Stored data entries
▬▬▬▬▬▬

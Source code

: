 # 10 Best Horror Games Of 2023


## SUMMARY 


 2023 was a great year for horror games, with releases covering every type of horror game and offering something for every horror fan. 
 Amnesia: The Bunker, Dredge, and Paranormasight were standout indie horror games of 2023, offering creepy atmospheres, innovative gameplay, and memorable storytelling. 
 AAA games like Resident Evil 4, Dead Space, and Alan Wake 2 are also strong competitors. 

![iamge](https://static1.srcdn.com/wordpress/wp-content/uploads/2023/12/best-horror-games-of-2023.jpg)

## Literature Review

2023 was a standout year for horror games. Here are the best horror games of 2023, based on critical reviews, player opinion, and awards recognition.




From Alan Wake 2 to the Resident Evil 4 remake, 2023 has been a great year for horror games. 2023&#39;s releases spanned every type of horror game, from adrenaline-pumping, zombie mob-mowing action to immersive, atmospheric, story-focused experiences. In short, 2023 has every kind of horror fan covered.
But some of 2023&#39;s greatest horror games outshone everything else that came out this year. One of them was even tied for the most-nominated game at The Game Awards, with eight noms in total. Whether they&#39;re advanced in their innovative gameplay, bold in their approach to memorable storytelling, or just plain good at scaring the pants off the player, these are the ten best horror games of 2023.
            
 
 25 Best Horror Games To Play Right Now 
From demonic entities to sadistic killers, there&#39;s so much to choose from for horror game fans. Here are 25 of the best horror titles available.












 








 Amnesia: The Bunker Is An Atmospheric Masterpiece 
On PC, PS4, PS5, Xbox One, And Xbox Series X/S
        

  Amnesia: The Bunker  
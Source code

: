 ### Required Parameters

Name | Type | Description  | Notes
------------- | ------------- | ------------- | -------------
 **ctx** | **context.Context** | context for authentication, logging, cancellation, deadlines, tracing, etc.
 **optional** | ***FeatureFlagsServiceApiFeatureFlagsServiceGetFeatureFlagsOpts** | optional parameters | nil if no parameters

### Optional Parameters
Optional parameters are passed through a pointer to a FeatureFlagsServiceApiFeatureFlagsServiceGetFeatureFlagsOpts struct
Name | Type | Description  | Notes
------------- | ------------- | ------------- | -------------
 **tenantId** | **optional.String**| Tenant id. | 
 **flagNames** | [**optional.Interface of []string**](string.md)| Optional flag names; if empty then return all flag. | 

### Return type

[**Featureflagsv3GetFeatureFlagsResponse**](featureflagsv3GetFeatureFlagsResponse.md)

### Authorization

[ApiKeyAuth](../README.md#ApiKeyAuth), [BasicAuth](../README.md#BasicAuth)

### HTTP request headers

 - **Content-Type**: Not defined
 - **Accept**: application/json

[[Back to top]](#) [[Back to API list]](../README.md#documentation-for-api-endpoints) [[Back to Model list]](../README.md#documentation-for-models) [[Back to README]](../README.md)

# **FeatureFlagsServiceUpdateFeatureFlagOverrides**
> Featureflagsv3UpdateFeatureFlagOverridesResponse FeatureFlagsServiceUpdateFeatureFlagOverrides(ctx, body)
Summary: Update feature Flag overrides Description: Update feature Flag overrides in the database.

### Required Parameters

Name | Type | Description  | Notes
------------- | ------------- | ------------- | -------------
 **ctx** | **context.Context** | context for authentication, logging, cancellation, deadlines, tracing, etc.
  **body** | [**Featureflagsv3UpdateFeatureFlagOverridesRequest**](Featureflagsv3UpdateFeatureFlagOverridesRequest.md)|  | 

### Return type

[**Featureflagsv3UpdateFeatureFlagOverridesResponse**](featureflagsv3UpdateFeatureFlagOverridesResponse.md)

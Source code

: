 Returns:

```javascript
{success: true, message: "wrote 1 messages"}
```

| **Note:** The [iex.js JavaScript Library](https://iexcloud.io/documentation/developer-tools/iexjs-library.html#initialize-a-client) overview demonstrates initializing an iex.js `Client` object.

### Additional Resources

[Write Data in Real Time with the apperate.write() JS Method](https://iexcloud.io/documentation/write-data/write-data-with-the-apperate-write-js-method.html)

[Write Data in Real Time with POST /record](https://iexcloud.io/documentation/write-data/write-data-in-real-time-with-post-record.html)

▬▬▬▬▬▬

Every line above holding the string "body" should be listed.

> Featureflagsv3UpdateFeatureFlagOverridesResponse FeatureFlagsServiceUpdateFeatureFlagOverrides(ctx, body)
  **body** | [**Featureflagsv3UpdateFeatureFlagOverridesRequest**](Featureflagsv3UpdateFeatureFlagOverridesRequest.md)|  | 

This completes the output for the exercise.